Right, it seems sensible to not make this allocation include the 
device-locality requirement, so can leave as is. However modifying to 
use kvzalloc() would seem ok.

>

>>       if (!pages)

>>           return NULL;

>>   @@ -483,8 +480,10 @@ static struct page

>> **__iommu_dma_alloc_pages(unsigned int count,

>>               unsigned int order = __fls(order_mask);

>>                 order_size = 1U << order;

>> -            page = alloc_pages((order_mask - order_size) ?

>> -                       gfp | __GFP_NORETRY : gfp, order);

>> +            page = alloc_pages_node(nid,

>> +                        (order_mask - order_size) ?

>> +                        gfp | __GFP_NORETRY : gfp,

>> +                        order);

>

> If we're touching this, can we sort out that horrendous ternary?

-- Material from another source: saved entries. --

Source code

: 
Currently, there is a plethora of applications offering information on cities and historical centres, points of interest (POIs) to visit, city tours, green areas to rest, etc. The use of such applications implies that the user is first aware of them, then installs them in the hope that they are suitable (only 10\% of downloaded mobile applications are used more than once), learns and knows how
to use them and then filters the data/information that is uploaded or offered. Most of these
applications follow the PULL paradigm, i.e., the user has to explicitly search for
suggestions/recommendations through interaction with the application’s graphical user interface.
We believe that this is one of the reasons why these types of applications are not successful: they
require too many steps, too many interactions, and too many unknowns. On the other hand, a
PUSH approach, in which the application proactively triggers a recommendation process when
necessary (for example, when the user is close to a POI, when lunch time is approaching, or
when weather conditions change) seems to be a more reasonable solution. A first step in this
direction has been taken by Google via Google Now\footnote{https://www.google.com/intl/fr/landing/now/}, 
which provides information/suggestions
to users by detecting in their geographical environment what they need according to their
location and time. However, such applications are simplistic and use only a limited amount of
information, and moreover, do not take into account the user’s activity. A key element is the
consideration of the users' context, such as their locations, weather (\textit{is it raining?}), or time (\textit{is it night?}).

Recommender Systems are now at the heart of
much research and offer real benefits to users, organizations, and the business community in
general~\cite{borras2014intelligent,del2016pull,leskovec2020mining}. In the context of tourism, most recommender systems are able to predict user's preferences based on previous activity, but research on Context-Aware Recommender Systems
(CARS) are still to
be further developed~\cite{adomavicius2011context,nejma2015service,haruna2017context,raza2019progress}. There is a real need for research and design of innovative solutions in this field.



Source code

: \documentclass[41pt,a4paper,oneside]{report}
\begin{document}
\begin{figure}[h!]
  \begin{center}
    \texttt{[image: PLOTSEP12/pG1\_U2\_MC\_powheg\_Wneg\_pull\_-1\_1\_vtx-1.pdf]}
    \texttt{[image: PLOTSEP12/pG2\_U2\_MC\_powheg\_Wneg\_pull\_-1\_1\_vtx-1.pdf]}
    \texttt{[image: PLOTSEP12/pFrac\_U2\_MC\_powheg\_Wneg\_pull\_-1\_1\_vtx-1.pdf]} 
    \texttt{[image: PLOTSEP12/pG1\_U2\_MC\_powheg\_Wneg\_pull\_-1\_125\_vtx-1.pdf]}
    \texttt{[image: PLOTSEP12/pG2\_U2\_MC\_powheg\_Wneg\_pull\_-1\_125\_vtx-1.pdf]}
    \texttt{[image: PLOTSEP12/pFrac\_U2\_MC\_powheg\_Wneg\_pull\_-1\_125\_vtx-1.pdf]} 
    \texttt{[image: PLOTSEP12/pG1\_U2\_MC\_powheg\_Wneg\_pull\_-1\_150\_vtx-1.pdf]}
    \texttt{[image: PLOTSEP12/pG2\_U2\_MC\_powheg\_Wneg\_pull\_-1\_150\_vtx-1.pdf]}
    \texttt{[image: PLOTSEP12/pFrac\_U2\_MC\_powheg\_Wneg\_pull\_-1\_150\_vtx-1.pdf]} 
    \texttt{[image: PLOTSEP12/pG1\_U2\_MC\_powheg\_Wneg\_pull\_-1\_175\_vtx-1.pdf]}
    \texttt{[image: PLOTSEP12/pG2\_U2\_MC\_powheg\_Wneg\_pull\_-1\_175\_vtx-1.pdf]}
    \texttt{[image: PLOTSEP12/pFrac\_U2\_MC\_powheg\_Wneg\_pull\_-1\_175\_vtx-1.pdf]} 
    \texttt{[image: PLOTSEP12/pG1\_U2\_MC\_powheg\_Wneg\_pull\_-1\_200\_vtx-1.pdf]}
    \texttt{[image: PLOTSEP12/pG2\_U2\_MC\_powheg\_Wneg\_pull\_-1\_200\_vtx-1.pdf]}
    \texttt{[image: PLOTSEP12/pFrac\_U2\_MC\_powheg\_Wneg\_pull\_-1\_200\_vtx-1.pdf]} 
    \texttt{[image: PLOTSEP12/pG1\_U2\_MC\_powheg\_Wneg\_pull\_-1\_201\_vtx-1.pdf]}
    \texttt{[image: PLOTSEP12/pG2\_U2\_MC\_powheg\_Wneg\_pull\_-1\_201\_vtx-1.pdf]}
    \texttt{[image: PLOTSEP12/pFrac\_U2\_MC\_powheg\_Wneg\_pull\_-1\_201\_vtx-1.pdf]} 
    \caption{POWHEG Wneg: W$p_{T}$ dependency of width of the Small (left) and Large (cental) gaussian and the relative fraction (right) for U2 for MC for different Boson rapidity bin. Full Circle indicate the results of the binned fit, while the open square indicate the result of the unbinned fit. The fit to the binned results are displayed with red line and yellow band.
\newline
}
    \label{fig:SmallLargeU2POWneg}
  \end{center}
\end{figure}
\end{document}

FWIW I

> found I have a local version of the original patch which I tweaked at

> the time, and apparently I reworked this hunk as below, which does seem

> somewhat nicer for the same diffstat.

>

> Robin.

>

>

> @@ -446,10 +443,12 @@ static struct page

> **__iommu_dma_alloc_pages(unsigned int count,

>                 for (order_mask &= (2U << __fls(count)) - 1;

>                      order_mask; order_mask &= ~order_size) {

>                         unsigned int order = __fls(order_mask);

> +                       gfp_t alloc_flags = gfp;

>

>                         order_size = 1U << order;

> -                       page = alloc_pages((order_mask - order_size) ?

> -                                          gfp | __GFP_NORETRY : gfp,

> order);

> +                       if (order_size < order_mask)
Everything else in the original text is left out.